> [Task statement]:
A line belongs in the answer if it contains "chunlaiqingke"; copy every such line from the entries below.

> [Source records]:
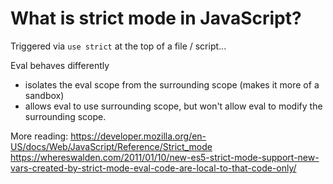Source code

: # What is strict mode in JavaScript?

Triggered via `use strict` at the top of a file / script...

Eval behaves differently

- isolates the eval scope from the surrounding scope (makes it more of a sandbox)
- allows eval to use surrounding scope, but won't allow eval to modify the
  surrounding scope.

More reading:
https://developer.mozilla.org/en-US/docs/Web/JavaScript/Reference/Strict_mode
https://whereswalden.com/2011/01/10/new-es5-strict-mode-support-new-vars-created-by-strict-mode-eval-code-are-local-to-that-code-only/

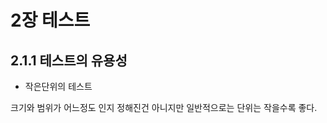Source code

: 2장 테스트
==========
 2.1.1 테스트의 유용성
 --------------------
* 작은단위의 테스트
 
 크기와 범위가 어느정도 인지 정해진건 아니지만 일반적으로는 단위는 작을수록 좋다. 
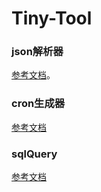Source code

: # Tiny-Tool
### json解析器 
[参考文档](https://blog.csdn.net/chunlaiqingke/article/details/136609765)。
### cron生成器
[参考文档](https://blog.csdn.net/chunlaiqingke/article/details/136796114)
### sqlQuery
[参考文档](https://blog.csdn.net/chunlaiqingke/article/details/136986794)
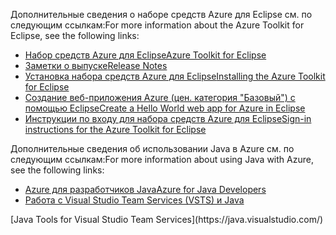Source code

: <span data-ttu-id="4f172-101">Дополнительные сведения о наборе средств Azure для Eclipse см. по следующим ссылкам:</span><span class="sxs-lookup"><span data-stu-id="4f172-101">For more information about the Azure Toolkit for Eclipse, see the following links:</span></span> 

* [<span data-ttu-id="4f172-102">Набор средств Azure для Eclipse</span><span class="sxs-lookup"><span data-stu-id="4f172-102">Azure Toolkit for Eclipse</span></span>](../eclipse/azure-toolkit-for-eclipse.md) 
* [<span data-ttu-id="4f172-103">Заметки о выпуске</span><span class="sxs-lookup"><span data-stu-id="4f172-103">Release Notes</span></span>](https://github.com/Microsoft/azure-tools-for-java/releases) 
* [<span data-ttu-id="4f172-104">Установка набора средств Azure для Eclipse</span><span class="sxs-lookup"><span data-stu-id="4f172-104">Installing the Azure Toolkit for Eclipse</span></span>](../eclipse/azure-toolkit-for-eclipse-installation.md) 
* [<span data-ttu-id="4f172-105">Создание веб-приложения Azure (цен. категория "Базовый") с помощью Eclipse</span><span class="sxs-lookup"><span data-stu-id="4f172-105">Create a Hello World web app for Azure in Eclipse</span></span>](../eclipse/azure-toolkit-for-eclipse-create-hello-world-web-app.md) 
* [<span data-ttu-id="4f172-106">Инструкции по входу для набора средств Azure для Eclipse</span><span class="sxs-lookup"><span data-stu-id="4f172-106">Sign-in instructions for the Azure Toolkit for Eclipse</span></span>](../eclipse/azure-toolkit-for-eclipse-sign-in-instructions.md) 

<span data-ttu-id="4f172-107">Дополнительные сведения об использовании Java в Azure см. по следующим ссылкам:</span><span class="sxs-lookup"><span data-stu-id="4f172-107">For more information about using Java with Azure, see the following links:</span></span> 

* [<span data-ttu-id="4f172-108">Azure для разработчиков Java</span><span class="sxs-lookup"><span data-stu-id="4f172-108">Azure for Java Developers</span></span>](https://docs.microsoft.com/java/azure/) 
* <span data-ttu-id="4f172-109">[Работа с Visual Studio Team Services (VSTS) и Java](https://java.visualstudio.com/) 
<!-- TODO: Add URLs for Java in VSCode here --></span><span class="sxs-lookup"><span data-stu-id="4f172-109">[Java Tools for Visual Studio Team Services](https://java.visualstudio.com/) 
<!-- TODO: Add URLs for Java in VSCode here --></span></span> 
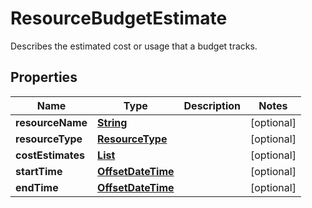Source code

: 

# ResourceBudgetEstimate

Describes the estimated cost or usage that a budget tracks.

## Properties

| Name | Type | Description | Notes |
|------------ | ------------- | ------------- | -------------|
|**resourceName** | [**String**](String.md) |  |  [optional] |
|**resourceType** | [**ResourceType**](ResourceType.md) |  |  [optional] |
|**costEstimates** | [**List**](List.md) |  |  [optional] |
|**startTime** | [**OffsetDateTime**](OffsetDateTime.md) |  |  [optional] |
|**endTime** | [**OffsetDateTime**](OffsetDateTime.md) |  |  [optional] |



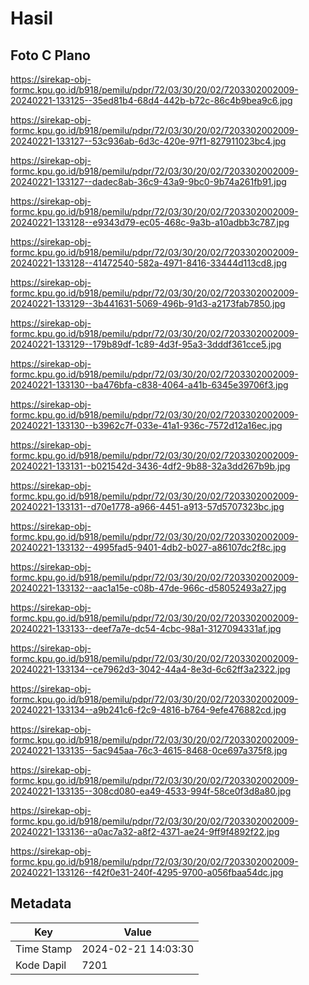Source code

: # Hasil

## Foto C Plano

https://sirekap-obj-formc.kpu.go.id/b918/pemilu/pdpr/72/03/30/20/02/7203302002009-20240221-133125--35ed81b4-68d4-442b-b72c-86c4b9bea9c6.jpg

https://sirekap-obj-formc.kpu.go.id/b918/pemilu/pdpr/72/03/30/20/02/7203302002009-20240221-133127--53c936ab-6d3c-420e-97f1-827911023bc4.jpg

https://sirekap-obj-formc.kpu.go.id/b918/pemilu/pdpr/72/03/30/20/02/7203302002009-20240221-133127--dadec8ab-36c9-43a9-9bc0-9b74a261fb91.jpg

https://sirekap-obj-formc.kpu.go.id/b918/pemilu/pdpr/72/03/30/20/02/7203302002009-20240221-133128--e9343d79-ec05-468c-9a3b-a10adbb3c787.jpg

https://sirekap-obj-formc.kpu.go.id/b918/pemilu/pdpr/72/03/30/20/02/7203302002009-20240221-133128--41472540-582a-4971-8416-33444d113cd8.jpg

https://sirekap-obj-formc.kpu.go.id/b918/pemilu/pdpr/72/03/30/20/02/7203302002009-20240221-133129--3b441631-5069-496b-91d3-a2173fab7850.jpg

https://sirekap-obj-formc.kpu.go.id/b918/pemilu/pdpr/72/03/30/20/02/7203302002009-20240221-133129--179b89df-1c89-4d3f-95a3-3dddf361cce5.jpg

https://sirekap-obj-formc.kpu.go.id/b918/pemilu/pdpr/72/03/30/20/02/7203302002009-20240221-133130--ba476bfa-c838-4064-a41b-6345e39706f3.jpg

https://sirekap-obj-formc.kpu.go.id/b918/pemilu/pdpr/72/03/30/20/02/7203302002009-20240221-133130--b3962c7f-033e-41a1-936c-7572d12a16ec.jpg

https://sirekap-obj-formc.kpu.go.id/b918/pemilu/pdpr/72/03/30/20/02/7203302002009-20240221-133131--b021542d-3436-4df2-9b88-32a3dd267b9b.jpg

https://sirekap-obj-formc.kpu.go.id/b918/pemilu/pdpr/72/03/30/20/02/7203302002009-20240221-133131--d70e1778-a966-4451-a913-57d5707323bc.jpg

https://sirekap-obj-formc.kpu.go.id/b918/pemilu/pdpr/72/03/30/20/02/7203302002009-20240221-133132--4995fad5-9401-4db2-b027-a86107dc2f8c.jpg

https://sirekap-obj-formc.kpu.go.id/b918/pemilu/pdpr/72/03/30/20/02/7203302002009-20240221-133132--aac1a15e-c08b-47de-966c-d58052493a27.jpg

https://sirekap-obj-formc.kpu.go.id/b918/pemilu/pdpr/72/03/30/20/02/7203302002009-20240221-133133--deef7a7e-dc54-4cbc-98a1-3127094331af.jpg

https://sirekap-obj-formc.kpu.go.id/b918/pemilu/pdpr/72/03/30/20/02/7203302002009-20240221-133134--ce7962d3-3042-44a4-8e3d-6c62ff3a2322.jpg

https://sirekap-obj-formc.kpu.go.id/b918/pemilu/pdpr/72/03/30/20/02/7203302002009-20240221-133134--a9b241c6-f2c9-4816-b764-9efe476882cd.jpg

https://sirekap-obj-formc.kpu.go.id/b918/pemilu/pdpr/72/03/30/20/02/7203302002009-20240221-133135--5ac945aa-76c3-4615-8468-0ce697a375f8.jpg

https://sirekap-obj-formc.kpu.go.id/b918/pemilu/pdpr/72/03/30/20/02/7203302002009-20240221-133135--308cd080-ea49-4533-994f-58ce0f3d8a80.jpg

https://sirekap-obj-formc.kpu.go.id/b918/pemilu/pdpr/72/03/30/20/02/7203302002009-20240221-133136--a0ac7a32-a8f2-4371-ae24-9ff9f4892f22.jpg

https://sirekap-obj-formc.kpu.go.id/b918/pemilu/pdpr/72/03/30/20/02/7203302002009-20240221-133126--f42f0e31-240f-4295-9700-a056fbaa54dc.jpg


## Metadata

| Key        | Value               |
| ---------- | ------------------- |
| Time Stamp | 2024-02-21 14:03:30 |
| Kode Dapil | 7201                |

> [Response area]:
[参考文档](https://blog.csdn.net/chunlaiqingke/article/details/136609765)。
[参考文档](https://blog.csdn.net/chunlaiqingke/article/details/136796114)
[参考文档](https://blog.csdn.net/chunlaiqingke/article/details/136986794)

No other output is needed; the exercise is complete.